Q: Will distressed investment opportunities follow similar geographical patterns?

A: Distressed opportunities are going to follow a series of patterns. Some are a function of the fact that there has been a lot of issuance recently, and when that happens, 18-20 months later you see a distress cycle. Secondly, there are industries in transition and industries that have fallen out of bed, particularly in commodities, where you see distress on a global basis. Thirdly, there is distress caused by economic problems. We are seeing that largely in Europe but there are pockets of it across Asia as well. What will be interesting is the fourth category, which is distress as a result of growth happening too quickly. A lot of people talk about that in Asia, a lot of people are waiting to see it happen, but as a practical matter you haven't seen a lot of it yet.
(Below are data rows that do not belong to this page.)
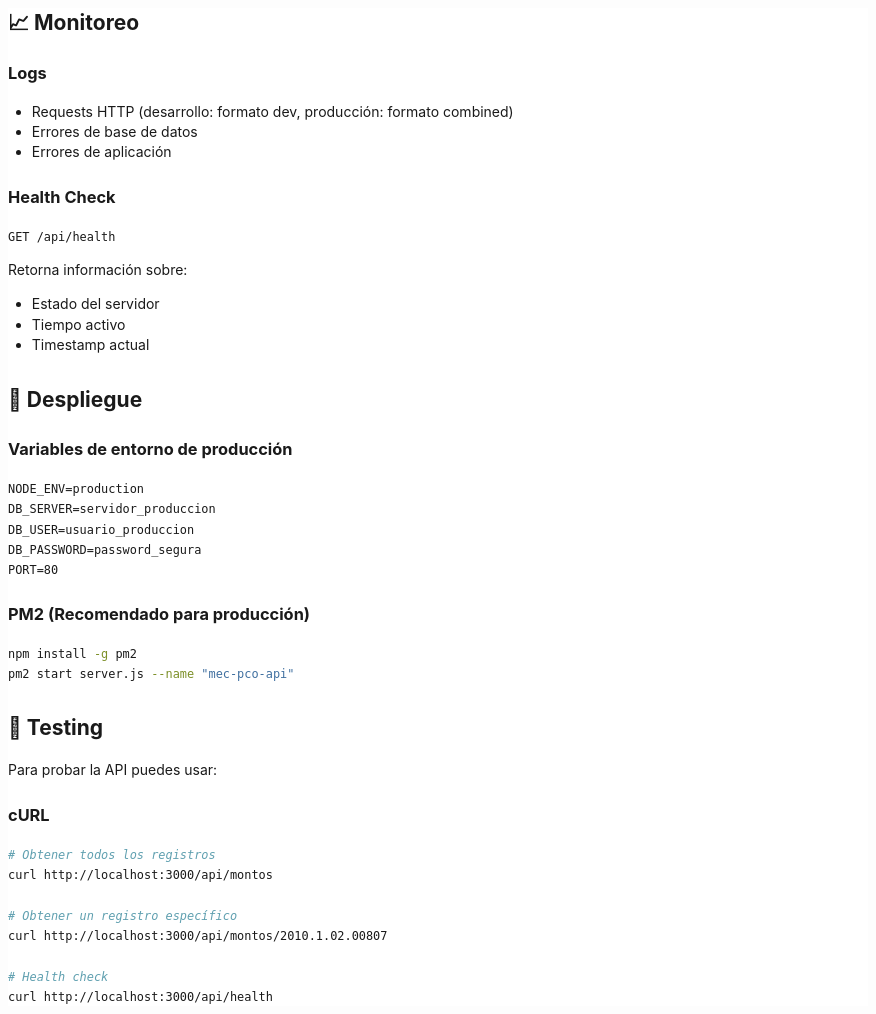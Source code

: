## 📈 Monitoreo

### Logs
- Requests HTTP (desarrollo: formato dev, producción: formato combined)
- Errores de base de datos
- Errores de aplicación

### Health Check
```http
GET /api/health
```

Retorna información sobre:
- Estado del servidor
- Tiempo activo
- Timestamp actual

## 🚀 Despliegue

### Variables de entorno de producción
```env
NODE_ENV=production
DB_SERVER=servidor_produccion
DB_USER=usuario_produccion
DB_PASSWORD=password_segura
PORT=80
```

### PM2 (Recomendado para producción)
```bash
npm install -g pm2
pm2 start server.js --name "mec-pco-api"
```

## 🧪 Testing

Para probar la API puedes usar:

### cURL
```bash
# Obtener todos los registros
curl http://localhost:3000/api/montos

# Obtener un registro específico
curl http://localhost:3000/api/montos/2010.1.02.00807

# Health check
curl http://localhost:3000/api/health
```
Q: What differences do you see between the current credit cycle and the previous one?

A: The last cycle was really a function of everything going down and generally everything then coming back up. The level of correlation among assets was unprecedented. The opportunities now are much more nuanced and in many ways more interesting. They are different by geography, different by industry, and you must work a lot more at unearthing them. It is not as simple as buying bank loans that are all trading down. So, the diversity and global nature of the opportunity today - and the fact they aren't mega distressed assets like in 2008 when we had Lehman Brothers and General Motors - I think that allows thoughtful funds to look for opportunities patiently and find the ones they really like and can put some effort behind.

Q: How important was the purchase of the loan portfolio from J.P. Morgan to building out Sankaty's global business?

A: The acquisition of J.P. Morgan's Global Special Opportunities Group was important to us for several reasons. First and foremost, we think it was a really good, differentiated investment opportunity. Secondly, we brought on 10 people who added to the experience of our 125 existing investment professionals. Thirdly, it gave us a little bit more mass in Hong Kong in particular and that helps us attack the Asian markets with a pretty seasoned portfolio and with people who have been doing business there for several years. It also gives us an opportunity to both do distress and private lending, for which the Asian opportunity really will present itself over the next few years.